2K views 0 replies 1 participant last post by  Gatofeo 
#1 ·
Here's some information for you .38-40 and .44-40 revolver shooters from 1930.
One of my gun-related hobbies is collecting the magazines of American Rifleman, Handloader and Rifle. I have every American Rifleman from December 1928 to last month's issue, an unbroken set.
Recently, I was looking through the August 1930 issue when I ran across the following by J. V. K. Wagar in his article, "Wilderness Sidearms."
I was under the impression that the all-too-common disparity between the diameters of chamber mouths and bore in the .44-40 was a recent discovery. Obviously, that's not so.
Wagar writes, "I have bought old revolvers, chambered for the .44-40 cartridge, with which no accuracy was possible because of barrels as large as .433 inch in the grooves, and cylinders only .424 inch in the mouths.
"With soft lead bullets and black powder, these shot fairly well, but with harder bullets and smokeless powder they would hit nothing until I reamed out the cylinder mouths. Some other old arms are as faulty in their dimensions."

Wagar also has an interesting note on some defective, old ammunition:
"A few years ago (remember, he wrote this in 1930) there was much talk of certain .38-40 and .44-40 smokeless powder cartridges with white primers (?) being unreliable in side arms. I found them so, and a close friend had, on two different occasions, bullets from the same make of .44-40 cartridges stick in his revolver barrel.
"Fortunately this fault has been remedied in cartridges made during the last few years, and the old lot are rather well used up."
Wagar writes of cartridges with a "white primer." I think he must refer to a nickel-plated primer, as is common today. Back then, many primers were copper or brass colored. I wonder if these white primers weren't actually an early attempt at non-corrosive primers.
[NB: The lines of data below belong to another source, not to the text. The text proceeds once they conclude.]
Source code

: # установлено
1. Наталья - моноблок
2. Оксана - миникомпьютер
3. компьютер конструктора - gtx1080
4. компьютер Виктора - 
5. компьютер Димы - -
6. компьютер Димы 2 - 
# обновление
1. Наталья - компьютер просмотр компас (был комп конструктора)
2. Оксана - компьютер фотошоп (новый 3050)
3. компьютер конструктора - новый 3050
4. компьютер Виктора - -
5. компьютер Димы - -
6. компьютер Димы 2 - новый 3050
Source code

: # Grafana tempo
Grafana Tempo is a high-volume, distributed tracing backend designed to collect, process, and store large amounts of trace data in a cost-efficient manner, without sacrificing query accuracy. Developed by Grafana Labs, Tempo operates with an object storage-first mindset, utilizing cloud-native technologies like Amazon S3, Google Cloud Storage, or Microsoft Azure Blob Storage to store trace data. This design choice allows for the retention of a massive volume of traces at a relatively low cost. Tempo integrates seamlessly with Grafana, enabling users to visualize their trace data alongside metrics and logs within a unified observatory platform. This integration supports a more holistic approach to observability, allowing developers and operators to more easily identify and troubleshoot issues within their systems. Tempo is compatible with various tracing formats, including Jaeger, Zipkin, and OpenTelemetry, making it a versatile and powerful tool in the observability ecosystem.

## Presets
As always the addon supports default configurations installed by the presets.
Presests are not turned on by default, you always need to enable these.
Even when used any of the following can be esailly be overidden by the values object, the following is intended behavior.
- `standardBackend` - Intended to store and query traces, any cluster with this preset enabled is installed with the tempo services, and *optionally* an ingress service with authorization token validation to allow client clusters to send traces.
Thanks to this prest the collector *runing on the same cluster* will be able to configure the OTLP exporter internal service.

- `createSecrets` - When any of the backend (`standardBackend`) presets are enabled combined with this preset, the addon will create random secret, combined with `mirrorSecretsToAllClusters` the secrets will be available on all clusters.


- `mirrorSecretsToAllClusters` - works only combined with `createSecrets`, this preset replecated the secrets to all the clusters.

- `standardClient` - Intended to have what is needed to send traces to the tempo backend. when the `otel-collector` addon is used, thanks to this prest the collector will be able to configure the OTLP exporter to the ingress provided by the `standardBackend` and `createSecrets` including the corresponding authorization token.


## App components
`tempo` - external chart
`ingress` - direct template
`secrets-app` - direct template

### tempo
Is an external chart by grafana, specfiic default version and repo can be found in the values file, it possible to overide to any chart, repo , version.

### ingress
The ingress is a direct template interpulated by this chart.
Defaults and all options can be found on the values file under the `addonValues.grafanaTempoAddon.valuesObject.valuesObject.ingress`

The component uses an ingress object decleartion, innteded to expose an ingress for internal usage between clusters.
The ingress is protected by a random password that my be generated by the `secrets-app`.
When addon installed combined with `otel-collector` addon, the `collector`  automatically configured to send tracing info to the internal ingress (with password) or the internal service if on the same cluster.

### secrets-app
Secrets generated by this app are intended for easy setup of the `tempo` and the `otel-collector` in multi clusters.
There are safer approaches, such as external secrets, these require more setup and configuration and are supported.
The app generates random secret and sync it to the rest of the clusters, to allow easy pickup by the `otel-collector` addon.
I've read that the early non-corrosive primers didn't have much of a shelf life and tended to become unreliable in a short while.
That's why the U.S. military hung onto corrosive primers up to the mid-1950s. Military ammunition may be stored for decades before it's used. Soldiers can ill-afford unreliable ammunition while for hunters an occasional misfire is not nearly so life threatening.
But I digress. Anyway, I thought the 72-year-old information on the .38-40 and .44-40 was interesting because it was realized so long ago.
Like the song says, "Everything old is new again."